Quite the unnecessary personal insult there. I can easily take a folder apart, and the factory finish (washer condition, pivot tightness, and lubricant used) is notoriously bad for most discerning customers. Taking the knife apart is nothing new but you guys all act like I am committing some kind of deadly sin for doing it. I have said numerous times that I should have heated the screw, but you can almost always finesse past threadlock. The fact that heat is REQUIRED to take the knife apart is what I am upset about.

I do not know where this elitism is coming from, but I am already starting to regret upgrading my membership a few days ago. This is a website for knife lovers, but I am being attacked like I am an idiot because I did the same thing that has worked even with red threadlock (yeah, the supposedly permanent kind that you are supposed to use heat for). Had the threadlock not been applied like a decimal point wasn't carried over, this would have been a complete non-issue. There was enough threadlock that it snapped my damn pivot screw! That was a fully hardened screw. This is not rocket science, I made a mistake that is easily made, and Kershaw let a knife go out with easily triple the necessary threadlock.
 
Nothing personal about it. Sorry if you took it that way. It's an observation.
But, just like it's Kershaw's fault that you can't take their knife apart, I guess you would take it as an insult.
 
I know I don't have to take a knife apart to clean it, but it is a whole lot easier to clean. I can take a folder apart and clean it in under 5 minutes, but to wash is out and blow it out and reoil I am looking at 15 (partly because my compressor and sink are in the garage, and I don't work on knives out there). The fact that I have taken apart at least 100 folder with little to no issue means that it is not me, it is the folder. I have had less trouble taking an axis lock apart, which is arguably one of the more difficult mechanisms to work on (unless you use the cheating take the blade out method leaving the handle together). A poor design folder is a poor design (1k) and a botched threadlock is a botched threadlock.
 
Anything can happen and it takes practice. I have taken apart and rebuilt, cleaned or customized closer to 1,000 knives production and custom. Only stripped one crkt pagoda, Emerson disk screw and my sebenzas clip screw in that time. Both the crkt and Emerson were sealed with red goo. Not a bad run for the past ten years. But it was my fault and due to the lack of forgiveness around here. I never would bother to bring it up when I knew in hindsight it could have been avoided.
 
Anything can happen and it takes practice. I have taken apart and rebuilt, cleaned or customized closer to 1,000 knives production and custom. Only stripped one crkt pagoda, Emerson disk screw and my sebenzas clip screw in that time. Both the crkt and Emerson were sealed with red goo. Not a bad run for the past ten years. But it was my fault and due to the lack of forgiveness around here. I never would bother to bring it up when I knew in hindsight it could have been avoided.

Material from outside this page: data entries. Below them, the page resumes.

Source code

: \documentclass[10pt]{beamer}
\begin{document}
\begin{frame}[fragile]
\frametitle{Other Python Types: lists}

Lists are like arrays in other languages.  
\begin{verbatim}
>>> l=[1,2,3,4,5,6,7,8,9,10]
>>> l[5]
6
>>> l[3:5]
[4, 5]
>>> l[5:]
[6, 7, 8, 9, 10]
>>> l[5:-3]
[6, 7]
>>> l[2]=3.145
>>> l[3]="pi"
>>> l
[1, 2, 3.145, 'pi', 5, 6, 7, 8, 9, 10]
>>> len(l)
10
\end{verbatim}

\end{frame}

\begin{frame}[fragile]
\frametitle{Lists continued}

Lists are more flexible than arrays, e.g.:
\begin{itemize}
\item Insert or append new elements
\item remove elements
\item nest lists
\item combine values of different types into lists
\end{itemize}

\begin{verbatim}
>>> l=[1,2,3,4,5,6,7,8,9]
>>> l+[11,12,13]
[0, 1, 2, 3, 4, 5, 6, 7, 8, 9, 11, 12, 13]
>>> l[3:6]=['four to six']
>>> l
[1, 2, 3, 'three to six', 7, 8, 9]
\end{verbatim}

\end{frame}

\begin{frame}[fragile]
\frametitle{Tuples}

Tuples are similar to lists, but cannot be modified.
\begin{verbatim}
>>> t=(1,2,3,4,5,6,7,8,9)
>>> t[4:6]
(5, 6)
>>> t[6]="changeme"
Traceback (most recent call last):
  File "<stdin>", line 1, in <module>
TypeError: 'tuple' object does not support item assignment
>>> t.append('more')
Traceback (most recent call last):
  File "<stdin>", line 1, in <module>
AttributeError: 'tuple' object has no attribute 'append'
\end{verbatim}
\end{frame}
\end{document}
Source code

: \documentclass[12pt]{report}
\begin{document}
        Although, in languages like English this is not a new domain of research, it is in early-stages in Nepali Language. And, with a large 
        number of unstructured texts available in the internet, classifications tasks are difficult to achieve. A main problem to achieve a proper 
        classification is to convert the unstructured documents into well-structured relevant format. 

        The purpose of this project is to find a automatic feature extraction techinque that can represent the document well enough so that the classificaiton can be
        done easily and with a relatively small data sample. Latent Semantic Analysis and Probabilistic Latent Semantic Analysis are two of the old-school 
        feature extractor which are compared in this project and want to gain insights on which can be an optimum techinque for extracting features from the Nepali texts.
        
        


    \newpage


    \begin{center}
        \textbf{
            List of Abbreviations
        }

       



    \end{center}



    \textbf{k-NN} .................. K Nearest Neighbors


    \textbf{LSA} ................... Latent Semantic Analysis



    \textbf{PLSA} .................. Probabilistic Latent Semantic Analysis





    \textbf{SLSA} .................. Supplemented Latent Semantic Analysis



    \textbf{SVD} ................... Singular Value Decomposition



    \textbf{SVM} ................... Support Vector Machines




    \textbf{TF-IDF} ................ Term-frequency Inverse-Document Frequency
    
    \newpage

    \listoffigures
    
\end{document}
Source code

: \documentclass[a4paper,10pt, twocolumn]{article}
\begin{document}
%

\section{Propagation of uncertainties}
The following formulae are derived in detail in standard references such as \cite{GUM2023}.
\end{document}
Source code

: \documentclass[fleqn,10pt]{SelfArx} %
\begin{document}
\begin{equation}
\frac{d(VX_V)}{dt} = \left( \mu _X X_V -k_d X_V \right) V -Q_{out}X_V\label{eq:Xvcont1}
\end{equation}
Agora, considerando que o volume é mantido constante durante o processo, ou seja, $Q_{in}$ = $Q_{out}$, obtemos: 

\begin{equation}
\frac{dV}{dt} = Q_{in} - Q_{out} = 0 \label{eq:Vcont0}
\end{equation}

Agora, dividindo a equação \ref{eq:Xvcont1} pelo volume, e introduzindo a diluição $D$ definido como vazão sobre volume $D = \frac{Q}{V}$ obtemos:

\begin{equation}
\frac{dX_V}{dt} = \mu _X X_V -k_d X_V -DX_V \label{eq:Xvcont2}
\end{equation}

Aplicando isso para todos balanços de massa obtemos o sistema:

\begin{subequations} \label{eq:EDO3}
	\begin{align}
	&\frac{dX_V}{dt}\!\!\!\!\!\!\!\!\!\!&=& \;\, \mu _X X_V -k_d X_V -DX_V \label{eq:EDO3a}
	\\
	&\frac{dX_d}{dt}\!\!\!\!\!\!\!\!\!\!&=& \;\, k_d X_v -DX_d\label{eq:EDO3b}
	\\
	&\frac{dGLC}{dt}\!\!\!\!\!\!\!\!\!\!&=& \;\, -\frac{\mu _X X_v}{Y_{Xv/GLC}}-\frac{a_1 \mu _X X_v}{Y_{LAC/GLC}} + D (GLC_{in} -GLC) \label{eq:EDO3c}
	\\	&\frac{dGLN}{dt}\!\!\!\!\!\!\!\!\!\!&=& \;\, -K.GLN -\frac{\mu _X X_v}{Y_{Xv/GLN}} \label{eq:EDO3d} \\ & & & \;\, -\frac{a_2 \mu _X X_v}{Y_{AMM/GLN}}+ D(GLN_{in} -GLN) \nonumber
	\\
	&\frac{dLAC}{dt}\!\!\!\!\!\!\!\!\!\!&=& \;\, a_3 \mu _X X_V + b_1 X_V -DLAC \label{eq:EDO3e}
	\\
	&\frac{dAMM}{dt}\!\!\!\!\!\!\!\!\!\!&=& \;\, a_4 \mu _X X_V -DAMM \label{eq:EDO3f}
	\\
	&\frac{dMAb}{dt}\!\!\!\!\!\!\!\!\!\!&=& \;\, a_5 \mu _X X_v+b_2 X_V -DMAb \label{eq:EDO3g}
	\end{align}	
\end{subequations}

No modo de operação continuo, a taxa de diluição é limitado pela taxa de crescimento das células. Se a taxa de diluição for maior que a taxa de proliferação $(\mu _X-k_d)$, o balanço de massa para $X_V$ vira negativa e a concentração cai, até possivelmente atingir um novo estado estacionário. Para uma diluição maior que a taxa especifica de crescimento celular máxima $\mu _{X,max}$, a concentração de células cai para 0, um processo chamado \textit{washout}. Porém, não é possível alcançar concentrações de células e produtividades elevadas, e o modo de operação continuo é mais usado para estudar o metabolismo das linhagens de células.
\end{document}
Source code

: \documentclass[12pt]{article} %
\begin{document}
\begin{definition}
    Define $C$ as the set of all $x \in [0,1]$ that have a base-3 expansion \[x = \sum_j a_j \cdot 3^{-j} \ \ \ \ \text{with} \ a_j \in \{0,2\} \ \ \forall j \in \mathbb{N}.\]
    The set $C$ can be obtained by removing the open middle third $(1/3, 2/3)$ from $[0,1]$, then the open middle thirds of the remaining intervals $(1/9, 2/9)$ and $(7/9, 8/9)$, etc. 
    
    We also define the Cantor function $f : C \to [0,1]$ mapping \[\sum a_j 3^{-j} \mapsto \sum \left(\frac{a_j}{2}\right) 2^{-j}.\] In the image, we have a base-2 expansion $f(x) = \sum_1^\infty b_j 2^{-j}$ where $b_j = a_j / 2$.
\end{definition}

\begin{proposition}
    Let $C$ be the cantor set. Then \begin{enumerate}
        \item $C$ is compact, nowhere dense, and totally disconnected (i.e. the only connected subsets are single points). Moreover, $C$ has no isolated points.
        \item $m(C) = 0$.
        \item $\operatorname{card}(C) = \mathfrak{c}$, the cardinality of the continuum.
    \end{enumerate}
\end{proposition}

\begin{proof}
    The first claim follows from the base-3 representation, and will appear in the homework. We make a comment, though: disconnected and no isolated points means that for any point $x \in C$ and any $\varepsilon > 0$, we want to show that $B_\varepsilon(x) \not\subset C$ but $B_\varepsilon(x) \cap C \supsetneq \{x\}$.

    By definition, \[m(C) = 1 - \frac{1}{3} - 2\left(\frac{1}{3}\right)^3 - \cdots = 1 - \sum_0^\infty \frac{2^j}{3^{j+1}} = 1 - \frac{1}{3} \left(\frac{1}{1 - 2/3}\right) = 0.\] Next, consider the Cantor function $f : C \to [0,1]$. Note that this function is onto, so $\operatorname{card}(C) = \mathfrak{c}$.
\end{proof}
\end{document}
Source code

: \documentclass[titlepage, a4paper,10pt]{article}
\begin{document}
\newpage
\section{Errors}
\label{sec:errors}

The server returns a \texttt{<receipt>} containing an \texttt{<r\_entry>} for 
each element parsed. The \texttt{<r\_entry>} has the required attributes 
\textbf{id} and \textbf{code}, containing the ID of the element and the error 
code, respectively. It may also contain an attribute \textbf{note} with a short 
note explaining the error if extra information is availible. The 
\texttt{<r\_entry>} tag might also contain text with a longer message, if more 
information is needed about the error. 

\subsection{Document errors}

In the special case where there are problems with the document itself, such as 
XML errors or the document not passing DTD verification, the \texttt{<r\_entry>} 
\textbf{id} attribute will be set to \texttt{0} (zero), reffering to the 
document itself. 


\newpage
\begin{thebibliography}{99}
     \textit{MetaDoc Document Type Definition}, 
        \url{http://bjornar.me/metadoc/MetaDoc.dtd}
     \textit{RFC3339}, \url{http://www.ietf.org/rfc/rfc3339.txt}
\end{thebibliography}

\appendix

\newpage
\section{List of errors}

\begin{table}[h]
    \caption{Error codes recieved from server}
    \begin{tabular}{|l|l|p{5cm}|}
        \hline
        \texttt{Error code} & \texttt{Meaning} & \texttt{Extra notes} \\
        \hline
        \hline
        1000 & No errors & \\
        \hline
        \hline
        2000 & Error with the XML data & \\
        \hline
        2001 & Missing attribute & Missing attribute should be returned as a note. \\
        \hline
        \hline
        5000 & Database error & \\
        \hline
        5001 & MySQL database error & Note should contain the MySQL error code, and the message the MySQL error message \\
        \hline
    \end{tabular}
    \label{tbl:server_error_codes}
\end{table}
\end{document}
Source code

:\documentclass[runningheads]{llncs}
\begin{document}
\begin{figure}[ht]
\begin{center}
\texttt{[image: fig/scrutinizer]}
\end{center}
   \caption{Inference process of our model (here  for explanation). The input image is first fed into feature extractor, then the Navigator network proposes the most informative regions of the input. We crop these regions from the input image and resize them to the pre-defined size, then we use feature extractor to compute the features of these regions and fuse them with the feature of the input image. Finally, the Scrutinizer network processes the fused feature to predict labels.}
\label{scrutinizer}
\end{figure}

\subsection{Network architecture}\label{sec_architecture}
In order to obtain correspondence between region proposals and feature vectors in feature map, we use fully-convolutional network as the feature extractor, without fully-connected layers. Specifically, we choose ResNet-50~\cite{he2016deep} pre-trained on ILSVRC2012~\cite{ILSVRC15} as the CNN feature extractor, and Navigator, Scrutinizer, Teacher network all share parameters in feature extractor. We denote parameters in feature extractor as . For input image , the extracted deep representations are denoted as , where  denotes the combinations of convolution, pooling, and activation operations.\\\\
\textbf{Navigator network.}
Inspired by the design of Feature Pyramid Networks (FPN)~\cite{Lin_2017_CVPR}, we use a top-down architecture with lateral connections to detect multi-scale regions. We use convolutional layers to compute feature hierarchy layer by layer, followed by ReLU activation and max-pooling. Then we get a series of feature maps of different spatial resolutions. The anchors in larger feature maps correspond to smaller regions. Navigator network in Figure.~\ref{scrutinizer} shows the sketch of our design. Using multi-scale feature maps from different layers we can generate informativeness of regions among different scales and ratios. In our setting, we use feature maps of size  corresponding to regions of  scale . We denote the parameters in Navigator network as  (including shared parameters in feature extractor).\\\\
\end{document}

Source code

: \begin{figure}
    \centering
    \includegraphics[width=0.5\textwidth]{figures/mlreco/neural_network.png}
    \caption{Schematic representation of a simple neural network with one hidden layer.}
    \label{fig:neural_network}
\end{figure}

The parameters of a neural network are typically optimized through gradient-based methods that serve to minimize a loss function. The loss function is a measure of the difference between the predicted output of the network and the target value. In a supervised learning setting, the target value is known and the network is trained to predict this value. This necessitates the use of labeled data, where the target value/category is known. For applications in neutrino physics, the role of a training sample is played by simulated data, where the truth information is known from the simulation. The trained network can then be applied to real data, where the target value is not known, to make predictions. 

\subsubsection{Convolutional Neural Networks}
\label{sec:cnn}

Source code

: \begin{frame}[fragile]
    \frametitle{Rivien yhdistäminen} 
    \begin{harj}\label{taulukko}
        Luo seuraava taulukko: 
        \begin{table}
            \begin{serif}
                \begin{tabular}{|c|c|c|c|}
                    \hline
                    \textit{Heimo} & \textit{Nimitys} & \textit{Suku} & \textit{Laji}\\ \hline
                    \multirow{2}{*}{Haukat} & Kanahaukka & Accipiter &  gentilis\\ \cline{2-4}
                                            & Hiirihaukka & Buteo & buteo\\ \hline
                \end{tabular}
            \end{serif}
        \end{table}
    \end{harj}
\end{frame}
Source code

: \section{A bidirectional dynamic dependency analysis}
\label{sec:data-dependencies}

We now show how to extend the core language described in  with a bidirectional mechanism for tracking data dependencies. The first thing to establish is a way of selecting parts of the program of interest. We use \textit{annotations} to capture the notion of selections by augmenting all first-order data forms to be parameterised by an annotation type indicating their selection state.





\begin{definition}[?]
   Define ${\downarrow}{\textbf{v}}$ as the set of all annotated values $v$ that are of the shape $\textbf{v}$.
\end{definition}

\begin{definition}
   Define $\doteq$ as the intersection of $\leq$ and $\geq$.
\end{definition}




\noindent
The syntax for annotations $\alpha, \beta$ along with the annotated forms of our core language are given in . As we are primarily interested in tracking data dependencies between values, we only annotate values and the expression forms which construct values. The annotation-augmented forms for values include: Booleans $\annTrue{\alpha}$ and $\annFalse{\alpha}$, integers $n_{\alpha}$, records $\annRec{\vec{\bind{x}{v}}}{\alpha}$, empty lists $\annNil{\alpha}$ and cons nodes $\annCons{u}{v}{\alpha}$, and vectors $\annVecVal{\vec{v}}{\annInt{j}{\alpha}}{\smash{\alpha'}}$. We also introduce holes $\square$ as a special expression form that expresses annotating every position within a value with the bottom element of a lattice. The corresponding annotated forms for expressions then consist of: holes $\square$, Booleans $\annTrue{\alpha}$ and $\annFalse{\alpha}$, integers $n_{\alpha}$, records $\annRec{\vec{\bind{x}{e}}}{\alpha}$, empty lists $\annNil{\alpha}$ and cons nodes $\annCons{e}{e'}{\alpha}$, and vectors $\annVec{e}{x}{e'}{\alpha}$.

I actually don't think I have stripped a single properly made screw (or good screw with a garbage driver, that has since been rectified), threadlock or not. I have had a few butter soft screws, like the clip screw on the 1k, and a few improper formed ones where they stripped out from almost no driver contact. I literally did not know a screw could be as jacked us as both of the Kershaws have had.

It's not like I am going to pull the Princess routine and demand they fix it now. I will definitely ask for this to be fixed because Kershaw is in the wrong here, but I don't have it in me to be rude to customer service. I have worked customer service so I understand that the representative I talk to didn't do it and doesn't deserve any crap. If I really was pissed off I would have trashed the knives. I kept them and will get this fixed because I just needed some time to cool off.